» Source material:
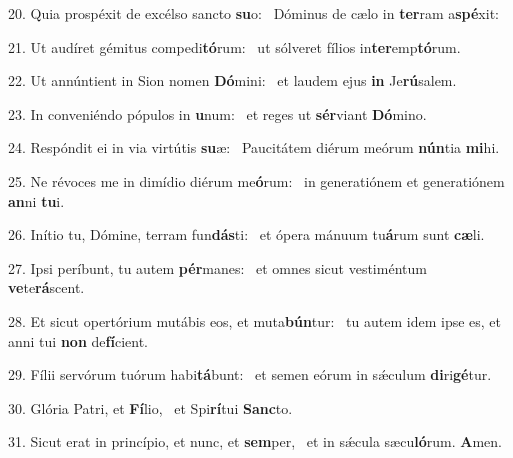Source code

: 20. Quia prospéxit de excélso sancto \textbf{su}o: \ast\  Dóminus de cælo in \textbf{ter}ram a\textbf{spé}xit:\

21. Ut audíret gémitus compedi\textbf{tó}rum: \ast\  ut sólveret fílios in\textbf{ter}emp\textbf{tó}rum.\

22. Ut annúntient in Sion nomen \textbf{Dó}mini: \ast\  et laudem ejus \textbf{in} Je\textbf{rú}salem.\

23. In conveniéndo pópulos in \textbf{u}num: \ast\  et reges ut \textbf{sér}viant \textbf{Dó}mino.\

24. Respóndit ei in via virtútis \textbf{su}æ: \ast\  Paucitátem diérum meórum \textbf{nún}tia \textbf{mi}hi.\

25. Ne révoces me in dimídio diérum me\textbf{ó}rum: \ast\  in generatiónem et generatiónem \textbf{an}ni \textbf{tu}i.\

26. Inítio tu, Dómine, terram fun\textbf{dás}ti: \ast\  et ópera mánuum tu\textbf{á}rum sunt \textbf{cæ}li.\

27. Ipsi períbunt, tu autem \textbf{pér}manes: \ast\  et omnes sicut vestiméntum \textbf{ve}te\textbf{rá}scent.\

28. Et sicut opertórium mutábis eos, et muta\textbf{bún}tur: \ast\  tu autem idem ipse es, et anni tui \textbf{non} de\textbf{fí}cient.\

29. Fílii servórum tuórum habi\textbf{tá}bunt: \ast\  et semen eórum in sǽculum \textbf{di}ri\textbf{gé}tur.\

30. Glória Patri, et \textbf{Fí}lio, \ast\  et Spi\textbf{rí}tui \textbf{Sanc}to.\

31. Sicut erat in princípio, et nunc, et \textbf{sem}per, \ast\  et in sǽcula sæcu\textbf{ló}rum. \textbf{A}men.\

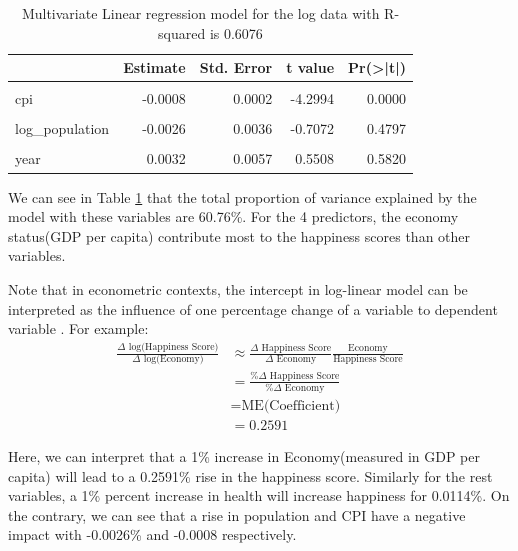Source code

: \documentclass[11pt,a4paper,]{article}
\begin{document}
\begin{table}

\caption{\label{tab:mle}Multivariate Linear regression model for the log data with R-squared is 0.6076}
\centering
\begin{tabular}[t]{l|r|r|r|r}
\hline
  & Estimate & Std. Error & t value & Pr(>|t|)\\
\hline
\cellcolor{gray!6}{(Intercept)} & \cellcolor{gray!6}{-4.5999} & \cellcolor{gray!6}{11.5632} & \cellcolor{gray!6}{-0.3978} & \cellcolor{gray!6}{0.6909}\\
\hline
cpi & -0.0008 & 0.0002 & -4.2994 & 0.0000\\
\hline
\cellcolor{gray!6}{log\_eco} & \cellcolor{gray!6}{0.2591} & \cellcolor{gray!6}{0.0094} & \cellcolor{gray!6}{27.5487} & \cellcolor{gray!6}{0.0000}\\
\hline
log\_population & -0.0026 & 0.0036 & -0.7072 & 0.4797\\
\hline
\cellcolor{gray!6}{log\_health} & \cellcolor{gray!6}{0.0114} & \cellcolor{gray!6}{0.0042} & \cellcolor{gray!6}{2.7419} & \cellcolor{gray!6}{0.0063}\\
\hline
year & 0.0032 & 0.0057 & 0.5508 & 0.5820\\
\hline
\end{tabular}
\end{table}

We can see in Table \ref{tab:mle} that the total proportion of variance explained by the model with these variables are 60.76\%. For the 4 predictors, the economy status(GDP per capita) contribute most to the happiness scores than other variables.

Note that in econometric contexts, the intercept in log-linear model can be interpreted as the influence of one percentage change of a variable to dependent variable \autocite{benoit2011}. For example:
\begin{align*}
\frac{\Delta \text{ log(Happiness Score)}}{\Delta \text{ log(Economy)}} &\approx \frac{\Delta \text{ Happiness Score}}{\Delta \text{ Economy} }\frac{\text{Economy}}{\text{Happiness Score}}\\
&=\frac{\% \Delta \text{ Happiness Score}}{\% \Delta \text{ Economy}} \nonumber\\
&= \text{ME(Coefficient)}\nonumber\\
&= 0.2591
\end{align*}

Here, we can interpret that a 1\% increase in Economy(measured in GDP per capita) will lead to a 0.2591\% rise in the happiness score. Similarly for the rest variables, a 1\% percent increase in health will increase happiness for 0.0114\%. On the contrary, we can see that a rise in population and CPI have a negative impact with -0.0026\% and -0.0008 respectively.
\end{document}
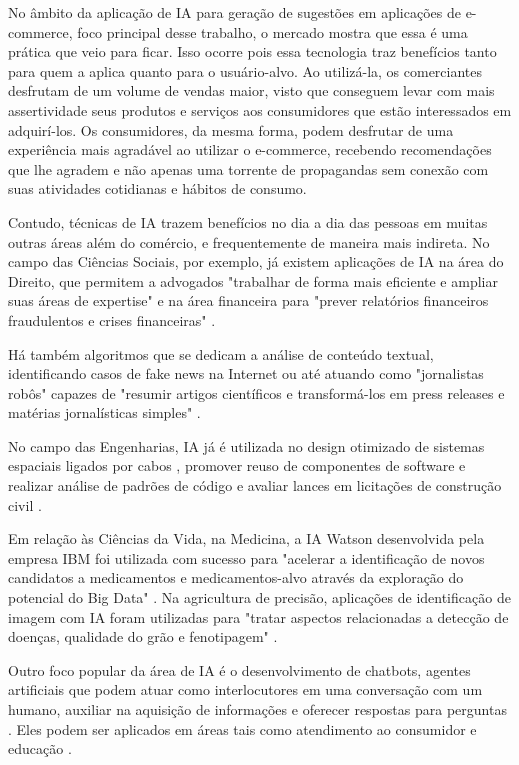 No âmbito da aplicação de IA para geração de sugestões em aplicações de e-commerce, foco principal desse trabalho, o mercado mostra que essa é uma prática que veio para ficar. Isso ocorre pois essa tecnologia traz benefícios tanto para quem a aplica quanto para o usuário-alvo. Ao utilizá-la, os comerciantes desfrutam de um volume de vendas maior, visto que conseguem levar com mais assertividade seus produtos e serviços aos consumidores que estão interessados em adquirí-los. Os consumidores, da mesma forma, podem desfrutar de uma experiência mais agradável ao utilizar o e-commerce, recebendo recomendações que lhe agradem e não apenas uma torrente de propagandas sem conexão com suas atividades cotidianas e hábitos de consumo.

Contudo, técnicas de IA trazem benefícios no dia a dia das pessoas em muitas outras áreas além do comércio, e frequentemente de maneira mais indireta. No campo das Ciências Sociais, por exemplo, já existem aplicações de IA na área do Direito, que permitem a advogados "trabalhar de forma mais eficiente e ampliar suas áreas de expertise" \cite{alaire18} e na área financeira para "prever relatórios financeiros fraudulentos e crises financeiras" \cite{clarence04}. 

Há também algoritmos que se dedicam a análise de conteúdo textual, identificando casos de fake news na Internet \cite{chitturi20} ou até atuando como "jornalistas robôs" capazes de "resumir artigos científicos e transformá-los em press releases e matérias jornalísticas simples" \cite{tatalovic18}.

No campo das Engenharias, IA já é utilizada no design otimizado de sistemas espaciais ligados por cabos \cite{chen19}, promover reuso de componentes de software e realizar análise de padrões de código \cite{wangoo18} e avaliar lances em licitações de construção civil \cite{sun11}.

Em relação às Ciências da Vida, na Medicina, a IA Watson desenvolvida pela empresa IBM foi utilizada com sucesso para "acelerar a identificação de novos candidatos a medicamentos e medicamentos-alvo através da exploração do potencial do Big Data" \cite{chen16}. Na agricultura de precisão, aplicações de identificação de imagem com IA foram utilizadas para "tratar aspectos relacionadas a detecção de doenças, qualidade do grão e fenotipagem" \cite{patricio18}. 

Outro foco popular da área de IA é o desenvolvimento de chatbots, agentes artificiais que podem atuar como interlocutores em uma conversação com um humano, auxiliar na aquisição de informações e oferecer respostas para perguntas \cite{wang18}. Eles podem ser aplicados em áreas tais como atendimento ao consumidor \cite{wessel20} e educação \cite{young19}.

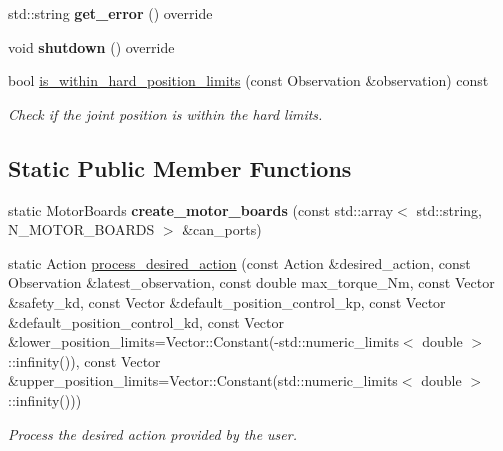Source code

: \begin{DoxyCompactItemize}
\item 
\mbox{\label{classblmc__robots_1_1NJointBlmcRobotDriver_a2c45384d83e688618a589cb13797e3bc}} 
std\+::string {\bfseries get\+\_\+error} () override
\item 
\mbox{\label{classblmc__robots_1_1NJointBlmcRobotDriver_a4d57e567a2cd393ee9e4af4bcdde94f0}} 
void {\bfseries shutdown} () override
\item 
bool \hyperlink{classblmc__robots_1_1NJointBlmcRobotDriver_a1d9aedee4887a6f34c07481c4520cb5a}{is\+\_\+within\+\_\+hard\+\_\+position\+\_\+limits} (const Observation \&observation) const
\begin{DoxyCompactList}\small\item\em Check if the joint position is within the hard limits. \end{DoxyCompactList}\end{DoxyCompactItemize}
\subsection*{Static Public Member Functions}
\begin{DoxyCompactItemize}
\item 
\mbox{\label{classblmc__robots_1_1NJointBlmcRobotDriver_a30f5a6037441bff26ab208bbb91c0c39}} 
static Motor\+Boards {\bfseries create\+\_\+motor\+\_\+boards} (const std\+::array$<$ std\+::string, N\+\_\+\+M\+O\+T\+O\+R\+\_\+\+B\+O\+A\+R\+DS $>$ \&can\+\_\+ports)
\item 
static Action \hyperlink{classblmc__robots_1_1NJointBlmcRobotDriver_a8f7aaf3bc10c0d4d0f2c7a38f594c166}{process\+\_\+desired\+\_\+action} (const Action \&desired\+\_\+action, const Observation \&latest\+\_\+observation, const double max\+\_\+torque\+\_\+\+Nm, const Vector \&safety\+\_\+kd, const Vector \&default\+\_\+position\+\_\+control\+\_\+kp, const Vector \&default\+\_\+position\+\_\+control\+\_\+kd, const Vector \&lower\+\_\+position\+\_\+limits=Vector\+::\+Constant(-\/std\+::numeric\+\_\+limits$<$ double $>$\+::infinity()), const Vector \&upper\+\_\+position\+\_\+limits=Vector\+::\+Constant(std\+::numeric\+\_\+limits$<$ double $>$\+::infinity()))
\begin{DoxyCompactList}\small\item\em Process the desired action provided by the user. \end{DoxyCompactList}\end{DoxyCompactItemize}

» Your instructions: How many lines in the records above hold the word "DoxyCompactItemize"? Give only the number.

» Response for this exercise: 4